Sorceress” non deve e non può essere bocciato sulle basi di ciò che ho scritto, ha molti lati positivi che fanno si che l’ascolto scorra tranquillo, senza però mai lasciare il segno; sono curioso di vedere tra tre, quattro anni quanti di coloro che oggi vedranno il capolavoro in undici atti saranno li a consumare quotidianamente tali creazioni. Paradossalmente è il migliore della svolta stilistica, ma diventa sempre un punto interrogativo sulla spontaneità e sulla sincerità della proposta in essere; gli Opeth oggi sono dei romantici compositori senz’anima, che vivono il loro Sturm und Drang con l’orgoglio del pavone che non si accorge delle piume perse nel giardino di casa.

Ci sono tanti diamanti falsi in questa vita che passano per veri, e viceversa.

(William Thackeray)

VOTO: 60

 

Recensione di Roberto Gelmi

Gli Opeth sono una band difficile da ignorare, anche al dodicesimo studio album. Tanti i motivi, l’alone decadentista che li avvolge, la statura del mastermind Åkerfeldt, il loro glorioso passato, ma soprattutto la speranza di assistere al ritorno del figliol prodigo nel seno del metallo. È dal 2008 che non ascoltiamo più il growl sopraffino del cantante e compositore svedese, un vero peccato, era uno dei pochi artisti che sono riusciti a fare amare questa tecnica a chi di death ne bazzica poco. A pensarci bene il gruppo scandinavo ha lasciato la via della sperimentazione estrema per riconfluire volontariamente nell’alveo del prog. rock anni Settanta, nel tentativo opinabile di rilanciare un genere che pare aperto a rivisitazioni infinite, ma spesso sterili.

Questa volta galeotta è la copertina, con un pavone giunonico dal becco tinto di sangue (c’è anche il logo, vedete se riuscite a trovarlo): la componente gore dell’artwork indicherà un ritorno al dettato che fu?

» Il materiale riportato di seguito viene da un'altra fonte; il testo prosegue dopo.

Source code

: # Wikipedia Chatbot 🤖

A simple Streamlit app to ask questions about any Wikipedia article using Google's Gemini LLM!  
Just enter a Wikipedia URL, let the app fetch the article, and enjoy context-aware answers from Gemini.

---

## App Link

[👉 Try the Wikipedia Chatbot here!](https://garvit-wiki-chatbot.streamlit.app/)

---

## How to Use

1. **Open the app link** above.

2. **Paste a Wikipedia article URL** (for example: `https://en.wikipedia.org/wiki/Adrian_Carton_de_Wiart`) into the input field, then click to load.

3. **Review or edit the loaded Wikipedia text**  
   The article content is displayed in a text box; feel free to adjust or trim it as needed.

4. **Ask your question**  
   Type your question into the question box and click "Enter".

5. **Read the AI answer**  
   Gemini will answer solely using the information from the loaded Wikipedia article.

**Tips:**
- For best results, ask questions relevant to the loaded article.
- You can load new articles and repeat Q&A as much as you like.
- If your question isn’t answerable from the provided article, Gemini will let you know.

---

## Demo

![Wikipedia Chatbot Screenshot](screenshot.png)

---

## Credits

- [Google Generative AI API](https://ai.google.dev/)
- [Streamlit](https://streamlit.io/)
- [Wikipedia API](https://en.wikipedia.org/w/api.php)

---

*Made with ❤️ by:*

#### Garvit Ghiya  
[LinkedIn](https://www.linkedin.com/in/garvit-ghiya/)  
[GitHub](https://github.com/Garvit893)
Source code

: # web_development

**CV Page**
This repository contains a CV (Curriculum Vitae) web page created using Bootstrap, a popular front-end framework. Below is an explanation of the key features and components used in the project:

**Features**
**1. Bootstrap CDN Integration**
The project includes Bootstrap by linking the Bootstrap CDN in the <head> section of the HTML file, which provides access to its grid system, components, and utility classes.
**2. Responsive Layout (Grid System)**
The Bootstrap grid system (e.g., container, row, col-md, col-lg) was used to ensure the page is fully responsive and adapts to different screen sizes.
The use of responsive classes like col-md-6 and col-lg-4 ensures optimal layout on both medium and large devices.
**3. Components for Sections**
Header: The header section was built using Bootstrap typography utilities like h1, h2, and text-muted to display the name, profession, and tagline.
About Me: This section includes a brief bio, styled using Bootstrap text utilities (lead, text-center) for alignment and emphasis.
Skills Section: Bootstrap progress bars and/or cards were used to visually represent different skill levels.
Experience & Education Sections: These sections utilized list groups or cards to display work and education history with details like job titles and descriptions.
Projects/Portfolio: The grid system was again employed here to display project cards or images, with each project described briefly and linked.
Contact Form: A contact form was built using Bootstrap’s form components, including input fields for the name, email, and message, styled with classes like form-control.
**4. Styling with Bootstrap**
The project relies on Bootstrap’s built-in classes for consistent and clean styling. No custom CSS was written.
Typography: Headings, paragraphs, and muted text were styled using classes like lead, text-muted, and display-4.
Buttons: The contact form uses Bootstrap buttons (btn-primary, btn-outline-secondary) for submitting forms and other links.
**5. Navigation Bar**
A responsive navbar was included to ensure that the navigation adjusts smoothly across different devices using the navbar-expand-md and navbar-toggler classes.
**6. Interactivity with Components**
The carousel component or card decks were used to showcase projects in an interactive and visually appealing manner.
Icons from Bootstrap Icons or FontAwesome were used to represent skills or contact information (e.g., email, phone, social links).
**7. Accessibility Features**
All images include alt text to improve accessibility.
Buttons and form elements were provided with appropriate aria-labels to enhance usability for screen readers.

Tagliamo la testa al toro, no, di growl non c’è traccia in Sorceress, ma non per questo si tratta di un album mediocre.
Anzitutto, per chi come il sottoscritto non erano andati giù i due precedenti album, l’ultimo nato in casa Opeth ha il valore intrinseco di una maggiore longevità. Dopo una decina di ascolti ancora non stanca e si ha voglia di rituffarsi nelle sue atmosfere che scavano nel lato oscuro dei Seventies (agli antipodi di quello solare stile Yes per intenderci). Gli Opeth come contraltare, dunque, dei connazionali The Flower Kings? Chi l’avrebbe mai detto…
Ma entriamo nel merito della tracklist, che come in passato regala alcuni titoli ricercati (utili per migliorare il nostro lessico inglese).
L’album vive di momenti soffusi e ballad malinconiche, ma non vengono meno alcuni empiti di maggiore dinamicità e virtuosismo: il dualismo apollineo-dionisiaco del passato rivive in una forma ridotta, ma l’effetto suspense è sempre dietro l’angolo, un gruppo come gli Opeth, volendo, potrebbe suonare qualunque cosa.
Tra gli highlight segnaliamo: l’assolo di chitarra in “The Wilde Flowers”, da godere secondo dopo secondo; l’intera strumentale “The Seventh Sojourn”, canzone araboide che ricorda l’altrettanto suadente “Beneath the Mire” del 2005; la frizzante “Era”, con un refrain impegnativo per Åkerfeldt. Da non sottovalutare anche le due bonus track, con un Martin Mendez sugli scudi, “The Ward” e “Spring MCMLXXIV” (autoschediasma di Åkerfeldt, nato nel 1974). La produzione è avvolgente e retrò, in linea con la poetica del rilancio settantiano degli svedesi. È, comunque, una via per emanciparsi dai soliti mixaggi appiattenti tutti uguali, di questo dobbiamo prenderne atto. Tra i passi falsi va ricordato l’inizio di “Fleeting Glance”, troppo moscio, così come altri momenti anodini dell’album, che non sempre vive di un’ispirazione e una creatività sopra le righe. Non ci dilunghiamo sulle varie influenze, Jethro Tull, Camel, Area… ognuno in base al suo vissuto musicale saprà cogliere i tanti rimandi presenti nel disco.
In conclusione Sorceress è un album che potrebbe far riaccostare agli Opeth i progster meno smaliziati e mettere a tacere i dilemmi dei vecchi fan: non pare credibile, ormai, che il passato – metal – possa ripetersi, mettiamoci il cuore in pace e accettiamo gli Opeth per quello che sono oggi.